**Problem**
Exact copy, pictures excluded: write out every line below.

**Record set**
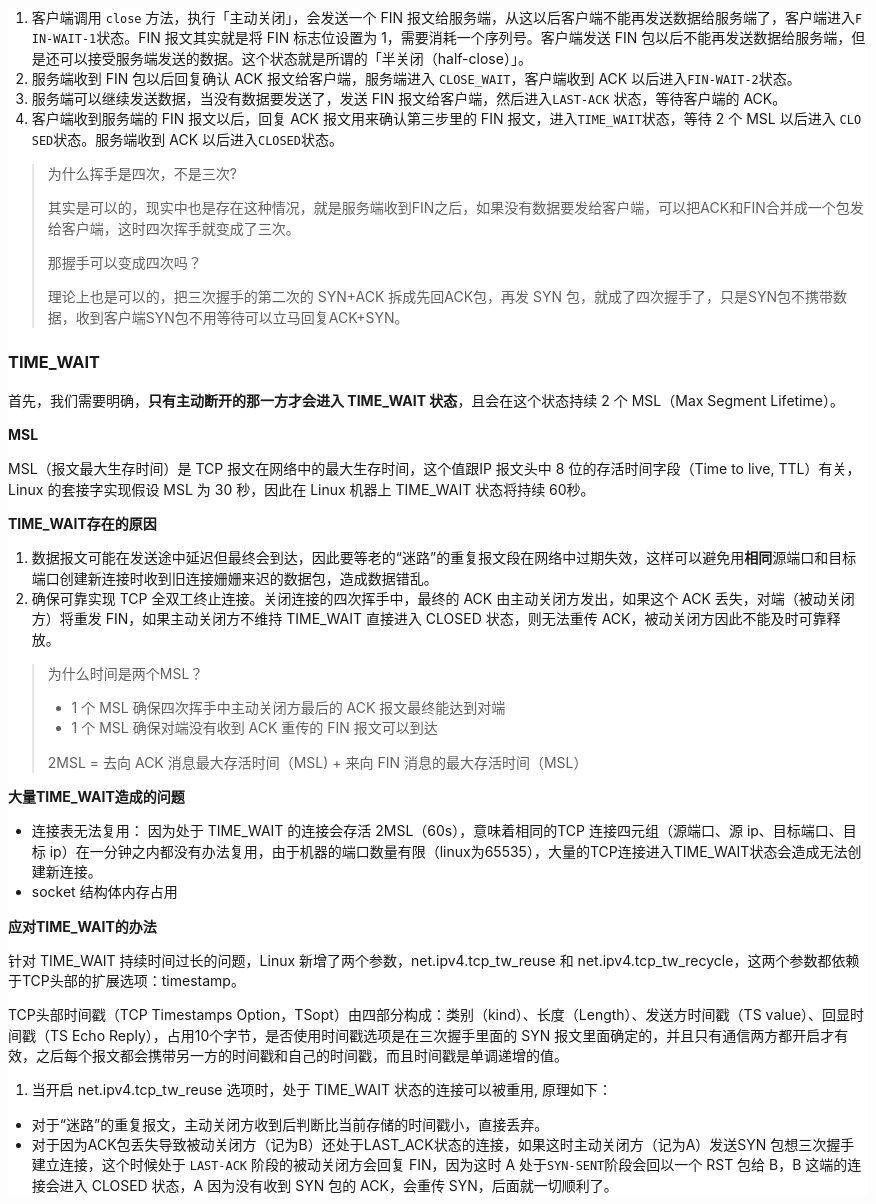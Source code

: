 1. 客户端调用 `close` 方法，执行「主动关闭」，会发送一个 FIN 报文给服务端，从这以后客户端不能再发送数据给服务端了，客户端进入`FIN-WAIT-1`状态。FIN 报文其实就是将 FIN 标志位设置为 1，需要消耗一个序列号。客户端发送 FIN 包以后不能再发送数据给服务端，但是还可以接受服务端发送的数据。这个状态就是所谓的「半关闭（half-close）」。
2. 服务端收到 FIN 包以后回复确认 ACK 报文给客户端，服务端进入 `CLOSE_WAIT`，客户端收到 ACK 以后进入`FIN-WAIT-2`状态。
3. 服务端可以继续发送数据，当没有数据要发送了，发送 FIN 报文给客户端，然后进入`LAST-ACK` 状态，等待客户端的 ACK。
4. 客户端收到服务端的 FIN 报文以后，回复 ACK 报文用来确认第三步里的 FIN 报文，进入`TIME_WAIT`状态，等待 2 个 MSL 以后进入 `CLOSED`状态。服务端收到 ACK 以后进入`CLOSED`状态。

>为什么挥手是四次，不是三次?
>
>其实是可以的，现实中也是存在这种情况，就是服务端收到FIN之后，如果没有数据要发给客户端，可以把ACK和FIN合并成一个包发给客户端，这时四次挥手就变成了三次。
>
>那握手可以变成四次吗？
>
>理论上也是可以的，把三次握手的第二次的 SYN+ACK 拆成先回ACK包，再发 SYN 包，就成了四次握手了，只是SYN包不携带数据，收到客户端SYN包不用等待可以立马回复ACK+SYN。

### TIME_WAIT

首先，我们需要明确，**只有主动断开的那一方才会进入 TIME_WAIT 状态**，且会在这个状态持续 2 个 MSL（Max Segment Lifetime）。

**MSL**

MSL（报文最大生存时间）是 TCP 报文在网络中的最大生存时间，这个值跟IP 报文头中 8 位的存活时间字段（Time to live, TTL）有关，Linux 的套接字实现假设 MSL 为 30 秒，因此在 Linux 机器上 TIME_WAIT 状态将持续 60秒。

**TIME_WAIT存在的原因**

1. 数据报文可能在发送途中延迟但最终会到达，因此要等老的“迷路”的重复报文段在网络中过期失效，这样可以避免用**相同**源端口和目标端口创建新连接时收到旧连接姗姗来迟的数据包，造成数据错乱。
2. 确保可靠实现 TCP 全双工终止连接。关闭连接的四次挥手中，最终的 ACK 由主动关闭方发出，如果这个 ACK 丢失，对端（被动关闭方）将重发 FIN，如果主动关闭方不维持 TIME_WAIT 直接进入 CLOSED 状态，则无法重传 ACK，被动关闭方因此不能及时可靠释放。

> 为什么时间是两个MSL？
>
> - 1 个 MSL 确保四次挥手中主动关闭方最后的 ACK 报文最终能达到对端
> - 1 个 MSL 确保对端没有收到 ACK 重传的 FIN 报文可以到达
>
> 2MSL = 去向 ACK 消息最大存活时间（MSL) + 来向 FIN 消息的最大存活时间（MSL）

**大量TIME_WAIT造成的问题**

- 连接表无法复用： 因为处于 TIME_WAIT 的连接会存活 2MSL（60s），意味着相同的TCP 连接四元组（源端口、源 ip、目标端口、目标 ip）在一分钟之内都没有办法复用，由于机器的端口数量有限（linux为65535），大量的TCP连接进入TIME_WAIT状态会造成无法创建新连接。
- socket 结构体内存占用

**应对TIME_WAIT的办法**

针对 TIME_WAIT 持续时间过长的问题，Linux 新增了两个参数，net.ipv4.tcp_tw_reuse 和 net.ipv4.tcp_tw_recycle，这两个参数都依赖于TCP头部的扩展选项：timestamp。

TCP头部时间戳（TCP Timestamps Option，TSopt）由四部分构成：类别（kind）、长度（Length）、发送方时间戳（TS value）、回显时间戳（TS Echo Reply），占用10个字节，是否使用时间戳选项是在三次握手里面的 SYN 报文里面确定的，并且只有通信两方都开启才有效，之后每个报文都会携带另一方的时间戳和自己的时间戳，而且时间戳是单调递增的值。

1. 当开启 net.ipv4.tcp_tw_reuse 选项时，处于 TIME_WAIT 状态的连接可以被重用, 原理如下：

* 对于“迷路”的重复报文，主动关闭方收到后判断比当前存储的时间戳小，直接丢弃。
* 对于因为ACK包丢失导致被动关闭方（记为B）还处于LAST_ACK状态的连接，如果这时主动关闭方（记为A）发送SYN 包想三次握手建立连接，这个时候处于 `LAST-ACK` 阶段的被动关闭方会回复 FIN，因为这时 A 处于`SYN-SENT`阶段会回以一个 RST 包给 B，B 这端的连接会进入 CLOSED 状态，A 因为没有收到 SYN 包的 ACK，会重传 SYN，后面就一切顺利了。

**Exercise output**
Source code

: 1. 客户端调用 `close` 方法，执行「主动关闭」，会发送一个 FIN 报文给服务端，从这以后客户端不能再发送数据给服务端了，客户端进入`FIN-WAIT-1`状态。FIN 报文其实就是将 FIN 标志位设置为 1，需要消耗一个序列号。客户端发送 FIN 包以后不能再发送数据给服务端，但是还可以接受服务端发送的数据。这个状态就是所谓的「半关闭（half-close）」。
2. 服务端收到 FIN 包以后回复确认 ACK 报文给客户端，服务端进入 `CLOSE_WAIT`，客户端收到 ACK 以后进入`FIN-WAIT-2`状态。
3. 服务端可以继续发送数据，当没有数据要发送了，发送 FIN 报文给客户端，然后进入`LAST-ACK` 状态，等待客户端的 ACK。
4. 客户端收到服务端的 FIN 报文以后，回复 ACK 报文用来确认第三步里的 FIN 报文，进入`TIME_WAIT`状态，等待 2 个 MSL 以后进入 `CLOSED`状态。服务端收到 ACK 以后进入`CLOSED`状态。

>为什么挥手是四次，不是三次?
>
>其实是可以的，现实中也是存在这种情况，就是服务端收到FIN之后，如果没有数据要发给客户端，可以把ACK和FIN合并成一个包发给客户端，这时四次挥手就变成了三次。
>
>那握手可以变成四次吗？
>
>理论上也是可以的，把三次握手的第二次的 SYN+ACK 拆成先回ACK包，再发 SYN 包，就成了四次握手了，只是SYN包不携带数据，收到客户端SYN包不用等待可以立马回复ACK+SYN。

### TIME_WAIT

首先，我们需要明确，**只有主动断开的那一方才会进入 TIME_WAIT 状态**，且会在这个状态持续 2 个 MSL（Max Segment Lifetime）。

**MSL**

MSL（报文最大生存时间）是 TCP 报文在网络中的最大生存时间，这个值跟IP 报文头中 8 位的存活时间字段（Time to live, TTL）有关，Linux 的套接字实现假设 MSL 为 30 秒，因此在 Linux 机器上 TIME_WAIT 状态将持续 60秒。

**TIME_WAIT存在的原因**

1. 数据报文可能在发送途中延迟但最终会到达，因此要等老的“迷路”的重复报文段在网络中过期失效，这样可以避免用**相同**源端口和目标端口创建新连接时收到旧连接姗姗来迟的数据包，造成数据错乱。
2. 确保可靠实现 TCP 全双工终止连接。关闭连接的四次挥手中，最终的 ACK 由主动关闭方发出，如果这个 ACK 丢失，对端（被动关闭方）将重发 FIN，如果主动关闭方不维持 TIME_WAIT 直接进入 CLOSED 状态，则无法重传 ACK，被动关闭方因此不能及时可靠释放。

> 为什么时间是两个MSL？
>
> - 1 个 MSL 确保四次挥手中主动关闭方最后的 ACK 报文最终能达到对端
> - 1 个 MSL 确保对端没有收到 ACK 重传的 FIN 报文可以到达
>
> 2MSL = 去向 ACK 消息最大存活时间（MSL) + 来向 FIN 消息的最大存活时间（MSL）

**大量TIME_WAIT造成的问题**

- 连接表无法复用： 因为处于 TIME_WAIT 的连接会存活 2MSL（60s），意味着相同的TCP 连接四元组（源端口、源 ip、目标端口、目标 ip）在一分钟之内都没有办法复用，由于机器的端口数量有限（linux为65535），大量的TCP连接进入TIME_WAIT状态会造成无法创建新连接。
- socket 结构体内存占用

**应对TIME_WAIT的办法**

针对 TIME_WAIT 持续时间过长的问题，Linux 新增了两个参数，net.ipv4.tcp_tw_reuse 和 net.ipv4.tcp_tw_recycle，这两个参数都依赖于TCP头部的扩展选项：timestamp。

TCP头部时间戳（TCP Timestamps Option，TSopt）由四部分构成：类别（kind）、长度（Length）、发送方时间戳（TS value）、回显时间戳（TS Echo Reply），占用10个字节，是否使用时间戳选项是在三次握手里面的 SYN 报文里面确定的，并且只有通信两方都开启才有效，之后每个报文都会携带另一方的时间戳和自己的时间戳，而且时间戳是单调递增的值。

1. 当开启 net.ipv4.tcp_tw_reuse 选项时，处于 TIME_WAIT 状态的连接可以被重用, 原理如下：

* 对于“迷路”的重复报文，主动关闭方收到后判断比当前存储的时间戳小，直接丢弃。
* 对于因为ACK包丢失导致被动关闭方（记为B）还处于LAST_ACK状态的连接，如果这时主动关闭方（记为A）发送SYN 包想三次握手建立连接，这个时候处于 `LAST-ACK` 阶段的被动关闭方会回复 FIN，因为这时 A 处于`SYN-SENT`阶段会回以一个 RST 包给 B，B 这端的连接会进入 CLOSED 状态，A 因为没有收到 SYN 包的 ACK，会重传 SYN，后面就一切顺利了。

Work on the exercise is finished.